▸ Problem requirements
Without including any images, reproduce each entry exactly.

▸ Records supplied
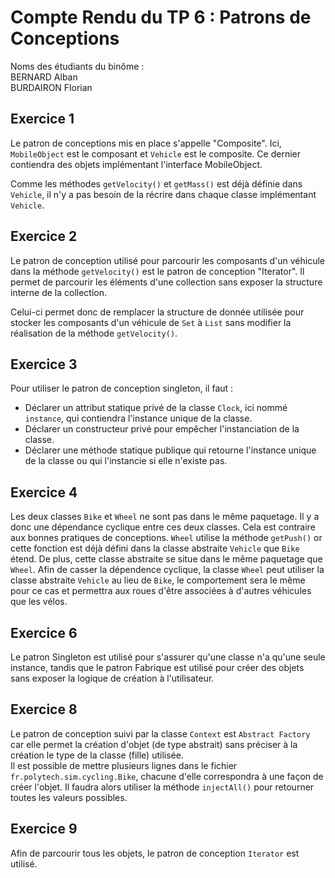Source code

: # Compte Rendu du TP 6 : Patrons de Conceptions

Noms des étudiants du binôme : \
BERNARD Alban \
BURDAIRON Florian

## Exercice 1
Le patron de conceptions mis en place s'appelle "Composite".
Ici, `MobileObject` est le composant et `Vehicle` est le composite.
Ce dernier contiendra des objets implémentant l'interface MobileObject.

Comme les méthodes `getVelocity()` et `getMass()` est déjà définie dans `Vehicle`, 
il n'y a pas besoin de la récrire dans chaque classe implémentant `Vehicle`.

## Exercice 2
Le patron de conception utilisé pour parcourir les composants d'un véhicule dans la méthode `getVelocity()` est le patron de conception "Iterator".
Il permet de parcourir les éléments d'une collection sans exposer la structure interne de la collection.

Celui-ci permet donc de remplacer la structure de donnée utilisée pour stocker les composants d'un véhicule de `Set` à `List` sans modifier la réalisation de la méthode `getVelocity()`.

## Exercice 3

Pour utiliser le patron de conception singleton, il faut :
- Déclarer un attribut statique privé de la classe `Clock`, ici nommé `instance`, qui contiendra l'instance unique de la classe.
- Déclarer un constructeur privé pour empêcher l'instanciation de la classe.
- Déclarer une méthode statique publique qui retourne l'instance unique de la classe ou qui l'instancie si elle n'existe pas.

## Exercice 4

Les deux classes `Bike` et `Wheel` ne sont pas dans le même paquetage. Il y a donc une dépendance cyclique entre ces deux classes. Cela est contraire aux bonnes pratiques de conceptions.
`Wheel` utilise la méthode `getPush()` or cette fonction est déjà défini dans la classe abstraite `Vehicle` que `Bike` étend. De plus, cette classe abstraite se situe dans le même paquetage que `Wheel`.
Afin de casser la dépendence cyclique, la classe `Wheel` peut utiliser la classe abstraite `Vehicle` au lieu de `Bike`, le comportement sera le même pour ce cas et permettra aux roues d'être associées à d'autres véhicules que les vélos.

## Exercice 6

Le patron Singleton est utilisé pour s'assurer qu'une classe n'a qu'une seule instance, tandis que le patron Fabrique est utilisé pour créer des objets sans exposer la logique de création à l'utilisateur.

## Exercice 8

Le patron de conception suivi par la classe `Context` est `Abstract Factory` car elle permet la création d'objet (de type abstrait) sans préciser à la création le type de la classe (fille) utilisée. \
Il est possible de mettre plusieurs lignes dans le fichier `fr.polytech.sim.cycling.Bike`, chacune d'elle correspondra à une façon de créer l'objet. Il faudra alors utiliser la méthode `injectAll()` pour retourner toutes les valeurs possibles.

## Exercice 9

Afin de parcourir tous les objets, le patron de conception `Iterator` est utilisé.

▸ Task solution
Source code

: # Compte Rendu du TP 6 : Patrons de Conceptions

Noms des étudiants du binôme : \
BERNARD Alban \
BURDAIRON Florian

## Exercice 1
Le patron de conceptions mis en place s'appelle "Composite".
Ici, `MobileObject` est le composant et `Vehicle` est le composite.
Ce dernier contiendra des objets implémentant l'interface MobileObject.

Comme les méthodes `getVelocity()` et `getMass()` est déjà définie dans `Vehicle`, 
il n'y a pas besoin de la récrire dans chaque classe implémentant `Vehicle`.

## Exercice 2
Le patron de conception utilisé pour parcourir les composants d'un véhicule dans la méthode `getVelocity()` est le patron de conception "Iterator".
Il permet de parcourir les éléments d'une collection sans exposer la structure interne de la collection.

Celui-ci permet donc de remplacer la structure de donnée utilisée pour stocker les composants d'un véhicule de `Set` à `List` sans modifier la réalisation de la méthode `getVelocity()`.

## Exercice 3

Pour utiliser le patron de conception singleton, il faut :
- Déclarer un attribut statique privé de la classe `Clock`, ici nommé `instance`, qui contiendra l'instance unique de la classe.
- Déclarer un constructeur privé pour empêcher l'instanciation de la classe.
- Déclarer une méthode statique publique qui retourne l'instance unique de la classe ou qui l'instancie si elle n'existe pas.

## Exercice 4

Les deux classes `Bike` et `Wheel` ne sont pas dans le même paquetage. Il y a donc une dépendance cyclique entre ces deux classes. Cela est contraire aux bonnes pratiques de conceptions.
`Wheel` utilise la méthode `getPush()` or cette fonction est déjà défini dans la classe abstraite `Vehicle` que `Bike` étend. De plus, cette classe abstraite se situe dans le même paquetage que `Wheel`.
Afin de casser la dépendence cyclique, la classe `Wheel` peut utiliser la classe abstraite `Vehicle` au lieu de `Bike`, le comportement sera le même pour ce cas et permettra aux roues d'être associées à d'autres véhicules que les vélos.

## Exercice 6

Le patron Singleton est utilisé pour s'assurer qu'une classe n'a qu'une seule instance, tandis que le patron Fabrique est utilisé pour créer des objets sans exposer la logique de création à l'utilisateur.

## Exercice 8

Le patron de conception suivi par la classe `Context` est `Abstract Factory` car elle permet la création d'objet (de type abstrait) sans préciser à la création le type de la classe (fille) utilisée. \
Il est possible de mettre plusieurs lignes dans le fichier `fr.polytech.sim.cycling.Bike`, chacune d'elle correspondra à une façon de créer l'objet. Il faudra alors utiliser la méthode `injectAll()` pour retourner toutes les valeurs possibles.

## Exercice 9

Afin de parcourir tous les objets, le patron de conception `Iterator` est utilisé.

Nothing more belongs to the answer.